(Reuters Health) - Injuries fell by half and concussions were reduced by almost two thirds after Hockey Canada banned body checking for players younger than 13 years old, researchers say.
“Concussions are among the most commonly-occurring injuries in youth recreation, and although many recover quickly, some experience ongoing symptoms,” said study author Kathryn Schneider of the University of Calgary Sport Injury Prevention Research Center in Alberta.
“The goal is to reduce the public health impact of this by preventing injuries from the start,” she told Reuters Health.
About half a million youth in the U.S. and Canada are registered in ice hockey leagues each year, the researchers write in British Journal of Sports Medicine. Past research has identified body-checking – slamming into an opponent in an effort to separate them from the puck – as a major source of injuries, they add.
In 2013, Hockey Canada disallowed body checking in Pee Wee leagues made up of 11- and 12-year-olds, postponing its introduction to the Bantam league, made up of 13- and 14-year olds. To see how the new policy affected injuries, the research team looked at records for the 2011-2012 season, before the change, and for the 2013-2014 season that followed the change.
They studied 883 players from 59 teams for 2011-2012 and 618 players from 73 teams for 2013-2014. In the first time period, there were 163 injuries during games, or 4.37 injuries per 1,000 game-hours, and 104 concussions, or 2.79 per 1,000 game-hours.
In the second time period, there were 48 injuries, or 2.16 per 1,000 game-hours, and 25 concussions, or 1.12 per 1,000 game-hours. Before the policy change, body checking was the most common cause of injury, whereas afterward it was “accidental contact.”
The results translate to a drop of 770 injuries and 580 concussions in Alberta annually, the authors note, as well as 6,300 fewer injuries and 4,800 fewer concussions across Canada annually.
“Anytime there’s a new policy change, it’s important to study the effect of that change and ensure there are no unintended negative consequences,” said Dr.

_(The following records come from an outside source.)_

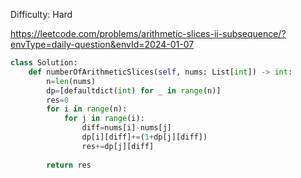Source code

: Difficulty: Hard 

https://leetcode.com/problems/arithmetic-slices-ii-subsequence/?envType=daily-question&envId=2024-01-07 

```python
class Solution:
    def numberOfArithmeticSlices(self, nums: List[int]) -> int:
        n=len(nums)
        dp=[defaultdict(int) for _ in range(n)]
        res=0
        for i in range(n):
            for j in range(i):
                diff=nums[i]-nums[j]
                dp[i][diff]+=(1+dp[j][diff])
                res+=dp[j][diff]
                
        return res        
```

M. Alison Brooks of the University of Wisconsin in Madison, who wasn’t involved with the study.
“This research group has a historic longitudinal perspective with these ice hockey players and is a well-known, experienced team,” Brooks told Reuters Health. “They do groundbreaking work in this area, and I always have great confidence that it’s high quality data.”
As Schneider and colleagues continue youth ice hockey research with Hockey Canada, they’re investigating other injury-related factors, such as concussion prevention, concussion testing, equipment, helmet fit and rehabilitation. They’re also investigating the economic impact of the policy change.

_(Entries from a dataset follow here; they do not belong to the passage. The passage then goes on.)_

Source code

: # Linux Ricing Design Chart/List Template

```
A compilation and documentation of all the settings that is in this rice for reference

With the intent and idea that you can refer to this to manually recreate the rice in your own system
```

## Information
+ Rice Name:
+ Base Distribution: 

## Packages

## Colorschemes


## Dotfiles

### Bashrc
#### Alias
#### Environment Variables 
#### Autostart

In addition, Hockey Canada has discussed moving the body checking age even higher to 15, 16 or 17. The Canadian Pediatric Society has recommended delaying body checking until age 15.
Supporters argue that the change would keep kids safer longer, especially if they participate recreationally and don’t plan to play ice hockey at collegiate or professional levels. Critics say kids need to learn body checking as a fundamental skill, which can prevent injuries if learned early.
“With this policy change in Canada, I expect to see the sport grow exponentially as more people are willing and interested in having their kids play in a lower-risk environment,” Brooks said.
USA Hockey delayed the introduction of body checking until ages 13 and 14 in 2012. USA Hockey’s American Development Model introduces basic body contact around age 8 and recommends that players feel confident and trained by ages 11 and 12 in how to use their body to protect or take the puck.
Younger players don’t develop basic ice hockey skills as well if they’re worried about blocking against body checking and becoming injured, Brooks said. Once body checking worries are removed, they’re better able to focus on passing, skating and shooting.
“If your kid would like to play, consider having them join a non-checking league, which is common in most adult leagues,” she said. “If there aren’t many available in your area, start the discussion about creating one for kids.”